(Your goal):
Return all lines of the records that contain the word "pass".

Source data:
* * * * * * * * *

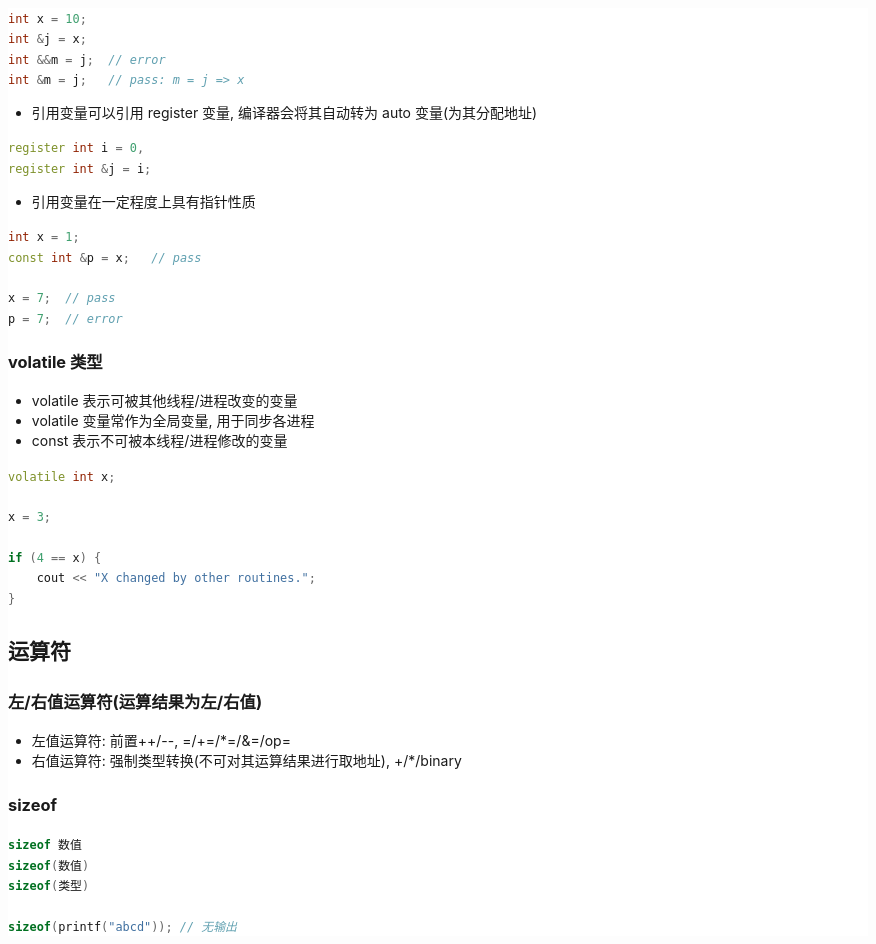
 ```cpp
int x = 10;
int &j = x;
int &&m = j;  // error
int &m = j;   // pass: m = j => x
```

*   引用变量可以引用 register 变量, 编译器会将其自动转为 auto 变量(为其分配地址)

```cpp
register int i = 0,
register int &j = i;
```

*   引用变量在一定程度上具有指针性质

```cpp
int x = 1;
const int &p = x;   // pass

x = 7;  // pass
p = 7;  // error
```

### volatile 类型

*   volatile 表示可被其他线程/进程改变的变量
*   volatile 变量常作为全局变量, 用于同步各进程
*   const 表示不可被本线程/进程修改的变量

```cpp
volatile int x;

x = 3;

if (4 == x) {
    cout << "X changed by other routines.";
}
```

## 运算符

### 左/右值运算符(运算结果为左/右值)

*   左值运算符: 前置++/--, =/+=/*=/&=/op=
*   右值运算符: 强制类型转换(不可对其运算结果进行取地址), +/*/binary

### sizeof

```cpp
sizeof 数值
sizeof(数值)
sizeof(类型)

sizeof(printf("abcd")); // 无输出
```
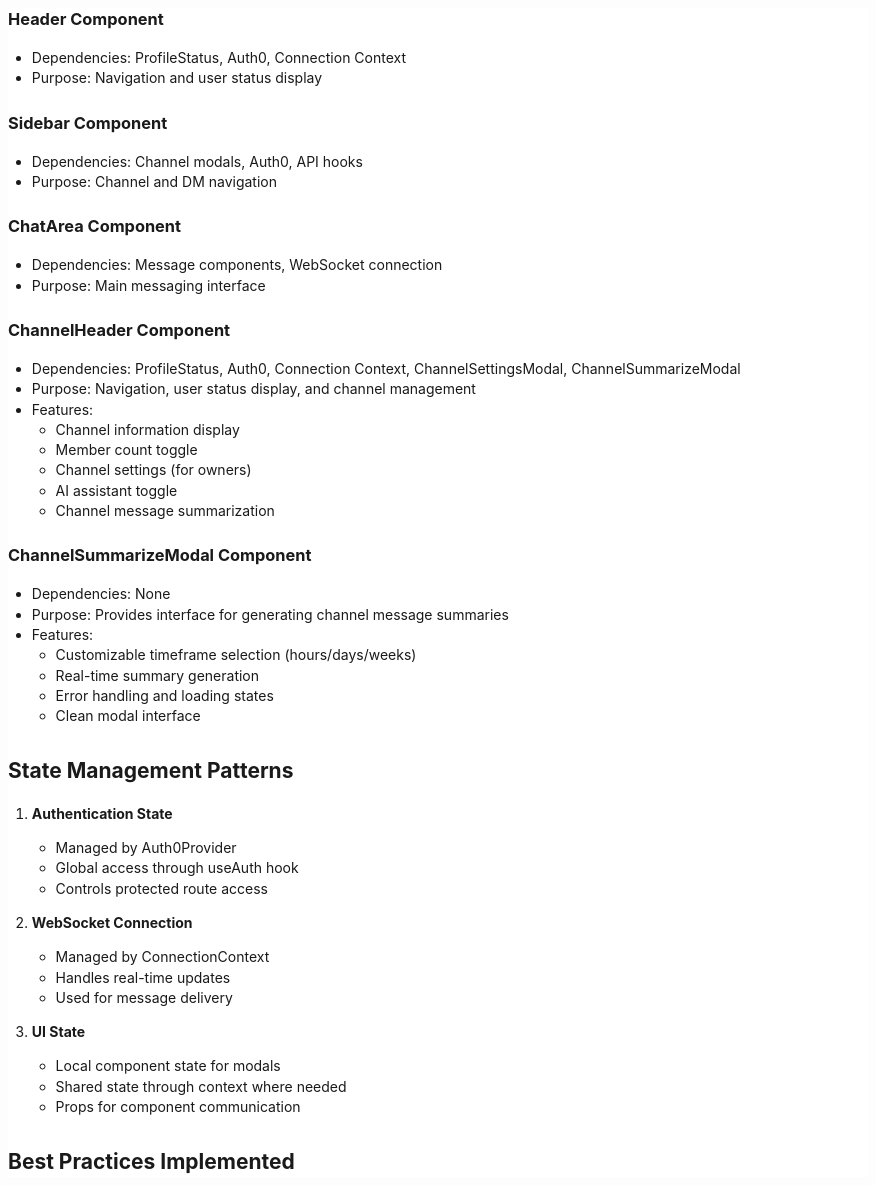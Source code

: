 ### Header Component
- Dependencies: ProfileStatus, Auth0, Connection Context
- Purpose: Navigation and user status display

### Sidebar Component
- Dependencies: Channel modals, Auth0, API hooks
- Purpose: Channel and DM navigation

### ChatArea Component
- Dependencies: Message components, WebSocket connection
- Purpose: Main messaging interface

### ChannelHeader Component
- Dependencies: ProfileStatus, Auth0, Connection Context, ChannelSettingsModal, ChannelSummarizeModal
- Purpose: Navigation, user status display, and channel management
- Features:
  - Channel information display
  - Member count toggle
  - Channel settings (for owners)
  - AI assistant toggle
  - Channel message summarization

### ChannelSummarizeModal Component
- Dependencies: None
- Purpose: Provides interface for generating channel message summaries
- Features:
  - Customizable timeframe selection (hours/days/weeks)
  - Real-time summary generation
  - Error handling and loading states
  - Clean modal interface

## State Management Patterns

1. **Authentication State**
   - Managed by Auth0Provider
   - Global access through useAuth hook
   - Controls protected route access

2. **WebSocket Connection**
   - Managed by ConnectionContext
   - Handles real-time updates
   - Used for message delivery

3. **UI State**
   - Local component state for modals
   - Shared state through context where needed
   - Props for component communication

## Best Practices Implemented
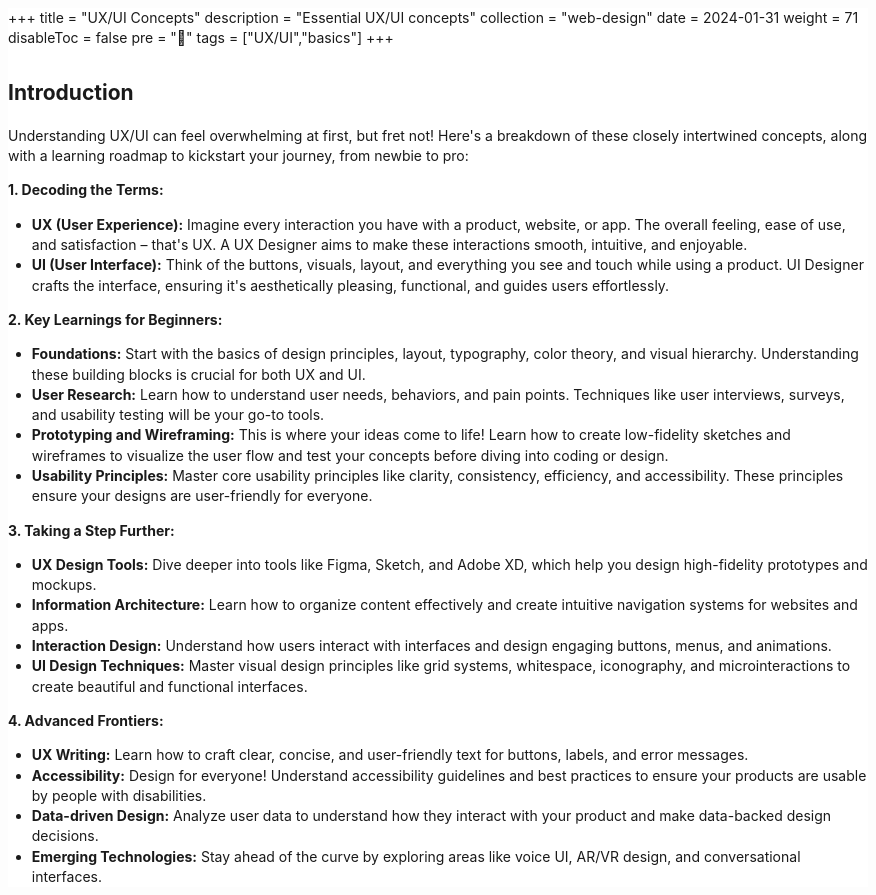 +++
title = "UX/UI Concepts"
description = "Essential UX/UI concepts"
collection = "web-design"
date =  2024-01-31
weight = 71
disableToc = false
pre = "<b>📜</b>"
tags = ["UX/UI","basics"]
+++

## Introduction

Understanding UX/UI can feel overwhelming at first, but fret not! Here's a breakdown of these closely intertwined concepts, along with a learning roadmap to kickstart your journey, from newbie to pro:

**1. Decoding the Terms:**

* **UX (User Experience):** Imagine every interaction you have with a product, website, or app. The overall feeling, ease of use, and satisfaction – that's UX. A UX Designer aims to make these interactions smooth, intuitive, and enjoyable.
* **UI (User Interface):** Think of the buttons, visuals, layout, and everything you see and touch while using a product. UI Designer crafts the interface, ensuring it's aesthetically pleasing, functional, and guides users effortlessly.

**2. Key Learnings for Beginners:**

* **Foundations:** Start with the basics of design principles, layout, typography, color theory, and visual hierarchy. Understanding these building blocks is crucial for both UX and UI.
* **User Research:** Learn how to understand user needs, behaviors, and pain points. Techniques like user interviews, surveys, and usability testing will be your go-to tools.
* **Prototyping and Wireframing:** This is where your ideas come to life! Learn how to create low-fidelity sketches and wireframes to visualize the user flow and test your concepts before diving into coding or design.
* **Usability Principles:** Master core usability principles like clarity, consistency, efficiency, and accessibility. These principles ensure your designs are user-friendly for everyone.

**3. Taking a Step Further:**

* **UX Design Tools:** Dive deeper into tools like Figma, Sketch, and Adobe XD, which help you design high-fidelity prototypes and mockups.
* **Information Architecture:** Learn how to organize content effectively and create intuitive navigation systems for websites and apps.
* **Interaction Design:** Understand how users interact with interfaces and design engaging buttons, menus, and animations.
* **UI Design Techniques:** Master visual design principles like grid systems, whitespace, iconography, and microinteractions to create beautiful and functional interfaces.

**4. Advanced Frontiers:**

* **UX Writing:** Learn how to craft clear, concise, and user-friendly text for buttons, labels, and error messages.
* **Accessibility:** Design for everyone! Understand accessibility guidelines and best practices to ensure your products are usable by people with disabilities.
* **Data-driven Design:** Analyze user data to understand how they interact with your product and make data-backed design decisions.
* **Emerging Technologies:** Stay ahead of the curve by exploring areas like voice UI, AR/VR design, and conversational interfaces.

* * * * * * * * *

(Task result):
int &m = j;   // pass: m = j => x
const int &p = x;   // pass
x = 7;  // pass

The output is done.